‘Not everyone can say they’ve done year 12 in lockdown’
AFTER up to five weeks of remote learning, a number of Biloela high school students are rapt to be back in the classroom environment and learning from their teachers.
Biloela State High School senior school captains and Year 12s Callum Parker and Caitlyn De Git have relished the opportunity of now being able to have direct communication with their teachers in the classroom.
“It’s great to have more clarification on everything from teachers,” Ms De Git said.
“I missed that communication channel with my teachers.”
Mr Parker said he just missed chatting with the teachers and asking how their day was.
Junior school captains Subin Tran and Liane Jornadel have been loving the fact that they can no socialise with their friends in person and bounce ideas off each other in classroom learning.
“It’s been great to see our friends and we have had heaps to talk about,” Mr Tran said.
“We talked about the stuff we had to do at home like playing Minecraft which was of course part of the lesson.”
Deputy principal Tania Roach said that some students have struggled through readjusting to being back at school.
“When talking to these guys about it a lot of them liked learning from home and getting themselves into a different routine,” Mrs Roach said.
“Coming back to school some have struggled getting out of bed earlier especially with these colder mornings.
“Most have come back in renewed and some have a new appreciation for their teachers, especially those who struggled with home learning.”
Mrs Roach added that the teachers often joke about how much work they would get done without the students but it only took half a day until they missed their students.
“It was good to have the year 11s and 12s back alone for the first two weeks to get back into that routine,” Mrs Roach said.
“We hope the year 12s get to experience those events like formal and not miss out on them.
“There’s other regulations that will control that but we don't these guys missing out on any of that.”

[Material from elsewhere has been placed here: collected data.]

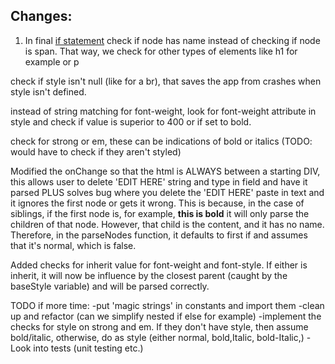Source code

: ## Changes:

1. In final [if statement]() check if node has name instead of checking if node is span. That way, we check for other types of elements like h1 for example or p

check if style isn't null (like for a br), that saves the app from crashes when style isn't defined.

instead of string matching for font-weight, look for font-weight attribute in style and check if value is superior to 400 or if set to bold.

check for strong or em, these can be indications of bold or italics (TODO: would have to check if they aren't styled)

Modified the onChange so that the html is ALWAYS between a starting DIV, this allows user to delete 'EDIT HERE' string and type in field and have it parsed PLUS solves bug where you delete the 'EDIT HERE' paste in text and it ignores the first node or gets it wrong. This is because, in the case of siblings, if the first node is, for example, <b>this is bold</b> it will only parse the children of that node. However, that child is the content, and it has no name. Therefore, in the parseNodes function, it defaults to first if and assumes that it's normal, which is false.

Added checks for inherit value for font-weight and font-style. If either is inherit, it will now be influence by the closest parent (caught by the baseStyle variable) and will be parsed correctly.

TODO if more time:
-put 'magic strings' in constants and import them
-clean up and refactor (can we simplify nested if else for example)
-implement the checks for style on strong and em. If they don't have style, then assume bold/italic, otherwise, do as style (either normal, bold,Italic, bold-Italic,)
-Look into tests (unit testing etc.)
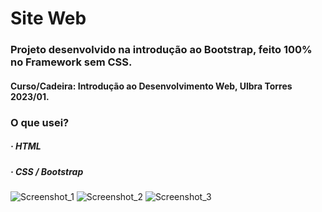 # Site Web
### Projeto desenvolvido na introdução ao Bootstrap, feito 100% no Framework sem CSS.
#### Curso/Cadeira: Introdução ao Desenvolvimento Web, Ulbra Torres 2023/01.

### O que usei?

##### · HTML
##### · CSS / Bootstrap

![Screenshot_1](https://github.com/ViniciusMat0s/ProjetoSite_HTMLCSSJS/assets/128171517/03c443d8-d8b5-4aa5-8b61-6415953ead34)
![Screenshot_2](https://github.com/ViniciusMat0s/ProjetoSite_HTMLCSSJS/assets/128171517/1ea47728-8cea-43d8-928a-e9be8ff3b60a)
![Screenshot_3](https://github.com/ViniciusMat0s/ProjetoSite_HTMLCSSJS/assets/128171517/e1f10eda-42a8-45e9-972b-7a2ebd7b312e)
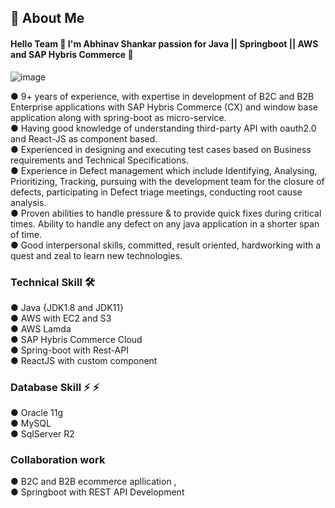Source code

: ## 🚀 About Me    
   #### Hello Team  👋  I'm Abhinav Shankar passion for Java || Springboot || AWS and SAP Hybris Commerce 🌱     

   ![image](https://github.com/user-attachments/assets/0e7cc3f8-553d-41f4-a628-1ee2d82bba18)

 

●   9+ years of experience, with expertise in development of B2C and B2B Enterprise applications with SAP Hybris Commerce (CX)
   and window base application along with spring-boot as micro-service.  
●  Having good knowledge of understanding third-party API with oauth2.0 and React-JS as component based.  
●  Experienced in designing and executing test cases based on Business requirements and Technical Specifications.  
●  Experience in Defect management which include Identifying, Analysing, Prioritizing, Tracking, pursuing with the development
   team for the closure of defects, participating in Defect triage meetings, conducting root cause analysis.  
●  Proven abilities to handle pressure & to provide quick fixes during critical times. Ability to handle any defect on any java
   application in a shorter span of time.  
●  Good interpersonal skills, committed, result oriented, hardworking with a quest and zeal to learn new technologies.  

### Technical Skill  🛠   

● Java {JDK1.8 and JDK11}   
● AWS with EC2 and S3      
● AWS Lamda  
● SAP Hybris Commerce Cloud  
● Spring-boot with Rest-API  
● ReactJS with custom component

### Database Skill ⚡ ⚡ 
● Oracle 11g  
● MySQL  
● SqlServer R2 

### Collaboration work
● B2C and B2B ecommerce apllication ,  
● Springboot with REST API Development

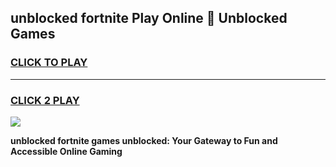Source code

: 
## unblocked fortnite Play Online 👋 Unblocked Games
<h3>
<a href="https://premium.freeplayer.one?title=unblocked_fortnite&ref=19F">CLICK TO PLAY</a></h3>
<hr>

<h3>
<a href="https://premium.freeplayer.one?title=unblocked_fortnite&ref=19F">CLICK 2 PLAY</a>
  
</h3>

<a href="https://premium.freeplayer.one?title=unblocked_fortnite&ref=19F"><img src="https://clearcache.store/games.png"></a>


**unblocked fortnite games unblocked: Your Gateway to Fun and Accessible Online Gaming**
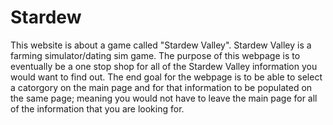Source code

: # Stardew

This website is about a game called "Stardew Valley".  Stardew Valley is a farming simulator/dating sim game. 
The purpose of this webpage is to eventually be a one stop shop for all of the Stardew Valley information you would want to find out.
The end goal for the webpage is to be able to select a catorgory on the main page and for that information to be populated on the same page; meaning you would not have to leave the main page for all of the information that you are looking for.
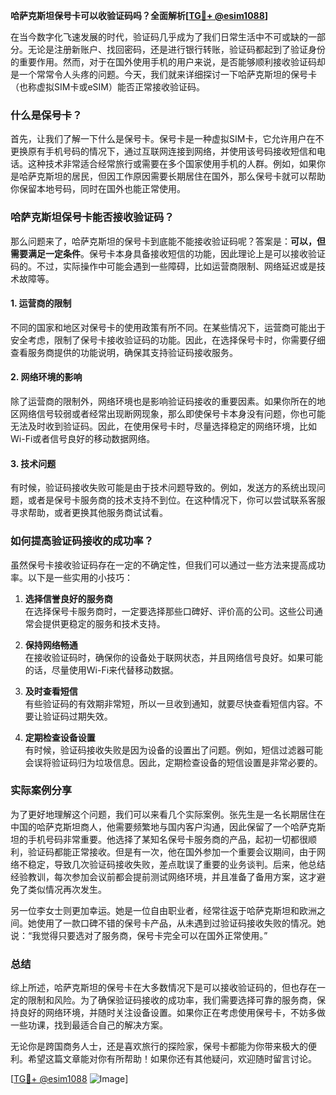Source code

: **哈萨克斯坦保号卡可以收验证码吗？全面解析[[TG💪+ @esim1088](https://t.me/s/esim1088)]**

在当今数字化飞速发展的时代，验证码几乎成为了我们日常生活中不可或缺的一部分。无论是注册新账户、找回密码，还是进行银行转账，验证码都起到了验证身份的重要作用。然而，对于在国外使用手机的用户来说，是否能够顺利接收验证码却是一个常常令人头疼的问题。今天，我们就来详细探讨一下哈萨克斯坦的保号卡（也称虚拟SIM卡或eSIM）能否正常接收验证码。

### 什么是保号卡？

首先，让我们了解一下什么是保号卡。保号卡是一种虚拟SIM卡，它允许用户在不更换原有手机号码的情况下，通过互联网连接到网络，并使用该号码接收短信和电话。这种技术非常适合经常旅行或需要在多个国家使用手机的人群。例如，如果你是哈萨克斯坦的居民，但因工作原因需要长期居住在国外，那么保号卡就可以帮助你保留本地号码，同时在国外也能正常使用。

### 哈萨克斯坦保号卡能否接收验证码？

那么问题来了，哈萨克斯坦的保号卡到底能不能接收验证码呢？答案是：**可以，但需要满足一定条件**。保号卡本身具备接收短信的功能，因此理论上是可以接收验证码的。不过，实际操作中可能会遇到一些障碍，比如运营商限制、网络延迟或是技术故障等。

#### 1. 运营商的限制

不同的国家和地区对保号卡的使用政策有所不同。在某些情况下，运营商可能出于安全考虑，限制了保号卡接收验证码的功能。因此，在选择保号卡时，你需要仔细查看服务商提供的功能说明，确保其支持验证码接收服务。

#### 2. 网络环境的影响

除了运营商的限制外，网络环境也是影响验证码接收的重要因素。如果你所在的地区网络信号较弱或者经常出现断网现象，那么即使保号卡本身没有问题，你也可能无法及时收到验证码。因此，在使用保号卡时，尽量选择稳定的网络环境，比如Wi-Fi或者信号良好的移动数据网络。

#### 3. 技术问题

有时候，验证码接收失败可能是由于技术问题导致的。例如，发送方的系统出现问题，或者是保号卡服务商的技术支持不到位。在这种情况下，你可以尝试联系客服寻求帮助，或者更换其他服务商试试看。

### 如何提高验证码接收的成功率？

虽然保号卡接收验证码存在一定的不确定性，但我们可以通过一些方法来提高成功率。以下是一些实用的小技巧：

1. **选择信誉良好的服务商**  
   在选择保号卡服务商时，一定要选择那些口碑好、评价高的公司。这些公司通常会提供更稳定的服务和技术支持。

2. **保持网络畅通**  
   在接收验证码时，确保你的设备处于联网状态，并且网络信号良好。如果可能的话，尽量使用Wi-Fi来代替移动数据。

3. **及时查看短信**  
   有些验证码的有效期非常短，所以一旦收到通知，就要尽快查看短信内容。不要让验证码过期失效。

4. **定期检查设备设置**  
   有时候，验证码接收失败是因为设备的设置出了问题。例如，短信过滤器可能会误将验证码归为垃圾信息。因此，定期检查设备的短信设置是非常必要的。

### 实际案例分享

为了更好地理解这个问题，我们可以来看几个实际案例。张先生是一名长期居住在中国的哈萨克斯坦商人，他需要频繁地与国内客户沟通，因此保留了一个哈萨克斯坦的手机号码非常重要。他选择了某知名保号卡服务商的产品，起初一切都很顺利，验证码都能正常接收。但是有一次，他在国外参加一个重要会议期间，由于网络不稳定，导致几次验证码接收失败，差点耽误了重要的业务谈判。后来，他总结经验教训，每次参加会议前都会提前测试网络环境，并且准备了备用方案，这才避免了类似情况再次发生。

另一位李女士则更加幸运。她是一位自由职业者，经常往返于哈萨克斯坦和欧洲之间。她使用了一款口碑不错的保号卡产品，从未遇到过验证码接收失败的情况。她说：“我觉得只要选对了服务商，保号卡完全可以在国外正常使用。”

### 总结

综上所述，哈萨克斯坦的保号卡在大多数情况下是可以接收验证码的，但也存在一定的限制和风险。为了确保验证码接收的成功率，我们需要选择可靠的服务商，保持良好的网络环境，并随时关注设备设置。如果你正在考虑使用保号卡，不妨多做一些功课，找到最适合自己的解决方案。

无论你是跨国商务人士，还是喜欢旅行的探险家，保号卡都能为你带来极大的便利。希望这篇文章能对你有所帮助！如果你还有其他疑问，欢迎随时留言讨论。

[[TG💪+ @esim1088](https://t.me/s/esim1088) ![Image](https://i.postimg.cc/4NQfJmqS/Snipaste-2025-05-13-00-14-12.png)]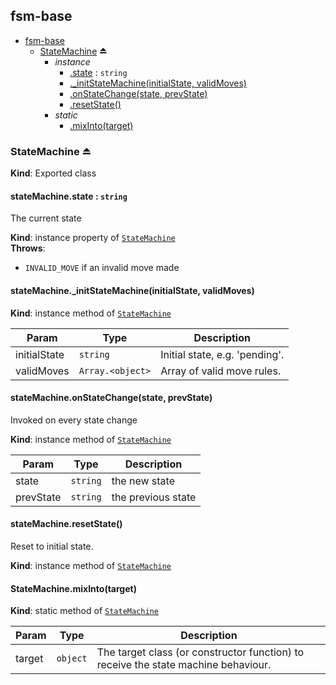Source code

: <a name="module_fsm-base"></a>

## fsm-base

* [fsm-base](#module_fsm-base)
    * [StateMachine](#exp_module_fsm-base--StateMachine) ⏏
        * _instance_
            * [.state](#module_fsm-base--StateMachine+state) : <code>string</code>
            * [._initStateMachine(initialState, validMoves)](#module_fsm-base--StateMachine+_initStateMachine)
            * [.onStateChange(state, prevState)](#module_fsm-base--StateMachine+onStateChange)
            * [.resetState()](#module_fsm-base--StateMachine+resetState)
        * _static_
            * [.mixInto(target)](#module_fsm-base--StateMachine.mixInto)

<a name="exp_module_fsm-base--StateMachine"></a>

### StateMachine ⏏
**Kind**: Exported class  
<a name="module_fsm-base--StateMachine+state"></a>

#### stateMachine.state : <code>string</code>
The current state

**Kind**: instance property of [<code>StateMachine</code>](#exp_module_fsm-base--StateMachine)  
**Throws**:

- `INVALID_MOVE` if an invalid move made

<a name="module_fsm-base--StateMachine+_initStateMachine"></a>

#### stateMachine.\_initStateMachine(initialState, validMoves)
**Kind**: instance method of [<code>StateMachine</code>](#exp_module_fsm-base--StateMachine)  

| Param | Type | Description |
| --- | --- | --- |
| initialState | <code>string</code> | Initial state, e.g. 'pending'. |
| validMoves | <code>Array.&lt;object&gt;</code> | Array of valid move rules. |

<a name="module_fsm-base--StateMachine+onStateChange"></a>

#### stateMachine.onStateChange(state, prevState)
Invoked on every state change

**Kind**: instance method of [<code>StateMachine</code>](#exp_module_fsm-base--StateMachine)  

| Param | Type | Description |
| --- | --- | --- |
| state | <code>string</code> | the new state |
| prevState | <code>string</code> | the previous state |

<a name="module_fsm-base--StateMachine+resetState"></a>

#### stateMachine.resetState()
Reset to initial state.

**Kind**: instance method of [<code>StateMachine</code>](#exp_module_fsm-base--StateMachine)  
<a name="module_fsm-base--StateMachine.mixInto"></a>

#### StateMachine.mixInto(target)
**Kind**: static method of [<code>StateMachine</code>](#exp_module_fsm-base--StateMachine)  

| Param | Type | Description |
| --- | --- | --- |
| target | <code>object</code> | The target class (or constructor function) to receive the state machine behaviour. |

The Queensland Curriculum Assessment Authority (QCAA) has already removed one internal assessment for students and are still working with the Department of education on how the scoring of ATAR’s will change for Year 12s in Queensland.
“I know they are looking to put precautions in to give our grades a boost because of the stress that's happened this year,” Mr Parker said.
“Not everyone can say they’ve completed year 12 in quarantine and lockdown.”